Vitória para ser aprofundada

Marcelo Paixão pondera que o Estatuto poderia ser ampliado. “Deveria ser um Estatuto mais ousado, com políticas mais aprofundadas”. Ele ressalta a importância da intensificação das lutas sociais em torno da questão para que de fato se consiga a igualdade racial no Brasil e afirma que o próprio Estatuto é fruto dessas lutas. “O que vai fazer o Estatuto se transformar de letra morta para medidas efetivas são as lutas sociais”.

Neste sentido, Paixão afirma que a aprovação do Estatuto foi uma vitória parcial, porque significou “que o Estado brasileiro está reconhecendo a necessidade de políticas voltadas à comunidade afrodescendente”.

Douglas Belchior também concorda e acrescenta que esta aprovação representa “um momento simbólico, um marco regulatório importante para o movimento negro”.

Desdobramento

Agora, há a expectativa em como o Estatuto será recebido no Senado Federal, onde poderá ser analisado por uma comissão ou ir à plenário. Marcelo Paixão alerta que é necessário se “ter prudência em dizer que a aprovação do Estatuto na Câmara foi um grande passo histórico”, porque ainda precisa passar pelo Senado, “que é mais conservador que a Câmara”.

Belchior, por outro lado, acredita que no Senado o PL seja aprovado, inclusive por conta da presença do senador Paulo Paim, autor do texto original.
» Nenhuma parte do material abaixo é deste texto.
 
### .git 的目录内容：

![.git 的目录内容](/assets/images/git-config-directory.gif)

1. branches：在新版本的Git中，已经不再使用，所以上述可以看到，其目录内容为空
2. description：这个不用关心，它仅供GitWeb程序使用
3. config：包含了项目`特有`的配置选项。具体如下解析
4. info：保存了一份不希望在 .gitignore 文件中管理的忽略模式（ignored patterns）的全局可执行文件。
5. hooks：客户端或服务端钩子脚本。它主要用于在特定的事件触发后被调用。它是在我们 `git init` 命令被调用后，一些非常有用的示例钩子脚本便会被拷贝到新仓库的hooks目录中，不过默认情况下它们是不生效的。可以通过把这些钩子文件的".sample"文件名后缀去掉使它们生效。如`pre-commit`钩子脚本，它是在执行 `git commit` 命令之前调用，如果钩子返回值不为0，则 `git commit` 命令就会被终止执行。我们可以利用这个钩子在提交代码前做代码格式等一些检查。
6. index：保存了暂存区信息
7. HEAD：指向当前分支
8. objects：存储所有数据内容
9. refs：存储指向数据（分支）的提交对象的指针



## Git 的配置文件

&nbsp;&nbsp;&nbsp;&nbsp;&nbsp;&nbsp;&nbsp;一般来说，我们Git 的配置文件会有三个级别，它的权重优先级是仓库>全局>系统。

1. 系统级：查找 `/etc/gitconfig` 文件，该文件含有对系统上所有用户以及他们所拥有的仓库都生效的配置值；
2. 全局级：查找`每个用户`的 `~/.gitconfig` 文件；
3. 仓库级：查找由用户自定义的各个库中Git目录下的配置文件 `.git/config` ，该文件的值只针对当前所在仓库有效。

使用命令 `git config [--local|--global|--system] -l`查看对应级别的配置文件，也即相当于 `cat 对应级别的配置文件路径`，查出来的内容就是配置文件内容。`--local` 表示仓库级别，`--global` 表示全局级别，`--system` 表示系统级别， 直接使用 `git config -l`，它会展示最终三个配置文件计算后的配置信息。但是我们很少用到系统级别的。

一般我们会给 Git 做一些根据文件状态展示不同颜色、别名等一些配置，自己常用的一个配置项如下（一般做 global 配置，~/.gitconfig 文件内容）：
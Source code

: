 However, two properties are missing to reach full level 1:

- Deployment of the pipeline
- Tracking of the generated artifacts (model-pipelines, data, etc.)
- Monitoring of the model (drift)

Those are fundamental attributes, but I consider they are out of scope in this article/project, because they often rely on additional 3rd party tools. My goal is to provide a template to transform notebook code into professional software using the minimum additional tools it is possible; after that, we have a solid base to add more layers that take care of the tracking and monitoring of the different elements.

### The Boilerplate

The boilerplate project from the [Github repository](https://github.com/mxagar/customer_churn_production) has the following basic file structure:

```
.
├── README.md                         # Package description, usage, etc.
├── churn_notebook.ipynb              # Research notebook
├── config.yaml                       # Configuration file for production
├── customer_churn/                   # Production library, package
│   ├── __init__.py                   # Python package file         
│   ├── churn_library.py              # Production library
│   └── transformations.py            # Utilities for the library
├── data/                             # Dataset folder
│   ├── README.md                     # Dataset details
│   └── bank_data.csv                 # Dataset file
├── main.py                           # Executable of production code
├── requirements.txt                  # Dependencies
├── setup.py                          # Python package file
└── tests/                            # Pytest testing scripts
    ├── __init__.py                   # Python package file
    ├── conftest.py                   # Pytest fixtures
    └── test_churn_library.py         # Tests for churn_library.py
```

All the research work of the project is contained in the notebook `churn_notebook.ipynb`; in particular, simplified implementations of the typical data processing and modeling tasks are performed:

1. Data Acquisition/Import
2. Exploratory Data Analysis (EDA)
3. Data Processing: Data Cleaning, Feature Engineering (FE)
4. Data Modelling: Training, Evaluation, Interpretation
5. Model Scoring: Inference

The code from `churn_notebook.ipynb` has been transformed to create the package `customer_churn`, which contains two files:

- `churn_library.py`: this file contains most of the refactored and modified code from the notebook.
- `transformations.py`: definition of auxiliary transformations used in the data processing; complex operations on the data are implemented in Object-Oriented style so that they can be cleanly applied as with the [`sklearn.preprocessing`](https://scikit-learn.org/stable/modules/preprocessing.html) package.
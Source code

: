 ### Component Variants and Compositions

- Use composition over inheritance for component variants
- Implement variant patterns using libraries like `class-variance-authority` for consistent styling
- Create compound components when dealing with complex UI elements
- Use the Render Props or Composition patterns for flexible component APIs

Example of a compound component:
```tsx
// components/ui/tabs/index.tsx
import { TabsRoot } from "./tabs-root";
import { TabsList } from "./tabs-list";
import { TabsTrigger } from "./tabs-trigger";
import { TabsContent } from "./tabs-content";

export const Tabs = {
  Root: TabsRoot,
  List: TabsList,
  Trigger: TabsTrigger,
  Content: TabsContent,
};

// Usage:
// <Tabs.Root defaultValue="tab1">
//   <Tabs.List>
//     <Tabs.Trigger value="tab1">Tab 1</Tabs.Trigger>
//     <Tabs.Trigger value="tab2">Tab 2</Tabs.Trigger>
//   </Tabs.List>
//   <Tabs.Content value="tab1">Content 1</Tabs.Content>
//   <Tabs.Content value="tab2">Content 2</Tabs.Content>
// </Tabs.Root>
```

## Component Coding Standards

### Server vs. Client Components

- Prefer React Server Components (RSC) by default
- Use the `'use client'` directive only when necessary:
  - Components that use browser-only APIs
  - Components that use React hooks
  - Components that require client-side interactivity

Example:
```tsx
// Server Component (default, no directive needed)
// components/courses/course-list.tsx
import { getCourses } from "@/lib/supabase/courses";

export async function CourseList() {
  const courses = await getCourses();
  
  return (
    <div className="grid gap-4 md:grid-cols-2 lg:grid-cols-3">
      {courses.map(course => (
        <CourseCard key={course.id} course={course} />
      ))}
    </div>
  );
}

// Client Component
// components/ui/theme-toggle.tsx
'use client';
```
O membro da Uneafro, no entanto, reconhece que “há a necessidade de se intensificar a luta” em torno do tema, de modo que haja uma pressão social para a aprovação do Estatuto sem que sejam retirados outros pontos de seu texto. “Nós esperamos que ele[o Estatuto] não seja ainda mais esvaziado”, pondera Belchior.

Se aprovado, o Estatuto deverá ser sancionado pelo presidente da República. Espera-se que a sanção aconteça no dia 20 de novembro, Dia da Consciência Negra.

Publicado originalmente na Agência Brasil de Fato.